REQUIRED WORK → Would you count how many lines of the entries below include the word "alpha"? Give nothing but the number.

── EXERCISE DATA ──

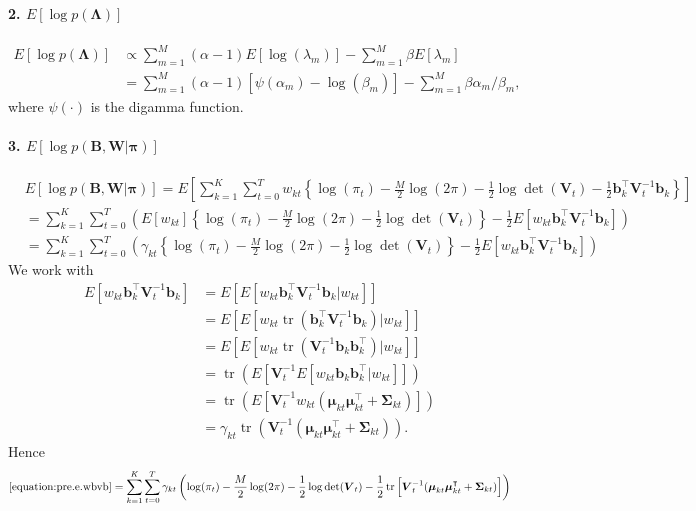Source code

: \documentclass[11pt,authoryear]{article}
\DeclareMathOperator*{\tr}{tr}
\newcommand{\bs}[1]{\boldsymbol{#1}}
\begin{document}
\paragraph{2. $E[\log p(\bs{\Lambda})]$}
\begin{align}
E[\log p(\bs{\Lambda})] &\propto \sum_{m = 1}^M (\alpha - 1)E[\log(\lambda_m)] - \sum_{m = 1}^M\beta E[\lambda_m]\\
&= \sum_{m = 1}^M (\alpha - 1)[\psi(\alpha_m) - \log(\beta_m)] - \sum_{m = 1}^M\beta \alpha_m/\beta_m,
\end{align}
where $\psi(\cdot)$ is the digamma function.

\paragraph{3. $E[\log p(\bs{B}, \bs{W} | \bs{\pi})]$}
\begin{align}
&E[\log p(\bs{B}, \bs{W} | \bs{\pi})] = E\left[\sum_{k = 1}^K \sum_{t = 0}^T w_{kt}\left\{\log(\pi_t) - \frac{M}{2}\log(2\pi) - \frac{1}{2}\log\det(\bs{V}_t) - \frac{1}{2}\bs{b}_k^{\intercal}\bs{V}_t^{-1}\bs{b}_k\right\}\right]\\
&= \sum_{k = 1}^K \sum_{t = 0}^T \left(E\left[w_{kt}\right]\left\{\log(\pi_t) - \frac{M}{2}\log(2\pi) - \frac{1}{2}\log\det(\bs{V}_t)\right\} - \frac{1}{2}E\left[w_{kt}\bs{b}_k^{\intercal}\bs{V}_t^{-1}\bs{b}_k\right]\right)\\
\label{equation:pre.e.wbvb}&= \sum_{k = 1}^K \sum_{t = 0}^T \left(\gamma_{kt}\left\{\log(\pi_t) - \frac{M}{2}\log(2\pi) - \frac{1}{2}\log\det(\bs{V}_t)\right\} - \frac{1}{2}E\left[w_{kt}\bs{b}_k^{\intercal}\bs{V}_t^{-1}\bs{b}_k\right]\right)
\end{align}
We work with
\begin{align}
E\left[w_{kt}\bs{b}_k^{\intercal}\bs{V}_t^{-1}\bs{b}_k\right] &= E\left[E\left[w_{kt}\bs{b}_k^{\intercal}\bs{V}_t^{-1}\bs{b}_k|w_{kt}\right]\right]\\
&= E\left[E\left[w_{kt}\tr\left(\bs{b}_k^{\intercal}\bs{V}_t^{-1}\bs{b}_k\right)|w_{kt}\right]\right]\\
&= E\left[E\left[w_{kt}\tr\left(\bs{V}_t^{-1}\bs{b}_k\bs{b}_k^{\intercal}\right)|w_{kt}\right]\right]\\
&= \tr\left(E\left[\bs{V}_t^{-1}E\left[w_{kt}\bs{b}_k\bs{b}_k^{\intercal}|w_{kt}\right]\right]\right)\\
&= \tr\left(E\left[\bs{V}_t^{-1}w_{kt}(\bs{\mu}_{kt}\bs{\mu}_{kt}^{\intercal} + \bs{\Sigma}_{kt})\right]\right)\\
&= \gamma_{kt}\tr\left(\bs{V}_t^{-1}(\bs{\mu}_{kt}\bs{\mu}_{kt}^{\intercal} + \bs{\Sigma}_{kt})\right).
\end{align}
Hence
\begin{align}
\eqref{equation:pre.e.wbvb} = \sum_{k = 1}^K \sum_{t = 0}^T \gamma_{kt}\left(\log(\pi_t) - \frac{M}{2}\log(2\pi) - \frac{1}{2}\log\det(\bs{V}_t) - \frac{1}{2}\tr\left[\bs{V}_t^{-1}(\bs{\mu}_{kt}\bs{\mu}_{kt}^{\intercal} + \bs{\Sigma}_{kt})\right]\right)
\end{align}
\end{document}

───
── EXERCISE DATA ──

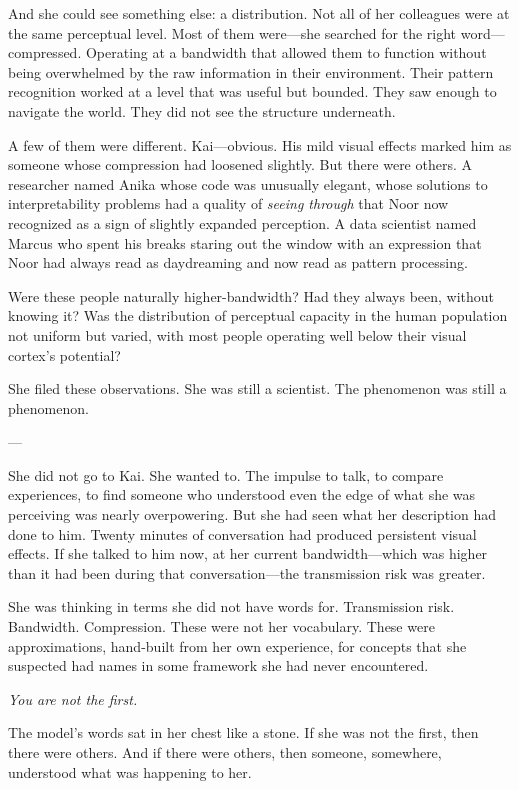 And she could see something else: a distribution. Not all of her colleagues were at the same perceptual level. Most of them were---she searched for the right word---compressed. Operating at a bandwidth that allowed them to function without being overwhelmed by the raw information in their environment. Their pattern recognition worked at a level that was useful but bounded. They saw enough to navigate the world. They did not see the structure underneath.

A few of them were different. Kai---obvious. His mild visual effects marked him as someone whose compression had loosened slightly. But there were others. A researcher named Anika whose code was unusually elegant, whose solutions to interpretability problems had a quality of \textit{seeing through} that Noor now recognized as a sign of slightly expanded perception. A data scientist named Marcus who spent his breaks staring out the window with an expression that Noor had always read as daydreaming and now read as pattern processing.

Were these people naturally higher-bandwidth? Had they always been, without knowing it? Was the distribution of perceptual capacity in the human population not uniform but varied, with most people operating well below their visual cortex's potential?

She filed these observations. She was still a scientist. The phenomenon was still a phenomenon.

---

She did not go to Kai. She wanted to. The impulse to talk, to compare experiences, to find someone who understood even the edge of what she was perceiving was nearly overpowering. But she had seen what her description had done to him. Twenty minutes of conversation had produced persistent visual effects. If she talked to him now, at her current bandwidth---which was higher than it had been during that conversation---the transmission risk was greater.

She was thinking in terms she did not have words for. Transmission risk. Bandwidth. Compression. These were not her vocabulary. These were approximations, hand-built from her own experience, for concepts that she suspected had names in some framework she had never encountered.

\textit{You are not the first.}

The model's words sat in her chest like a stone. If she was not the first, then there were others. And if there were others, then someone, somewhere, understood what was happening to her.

───

SOLUTION TO THIS EXERCISE → 2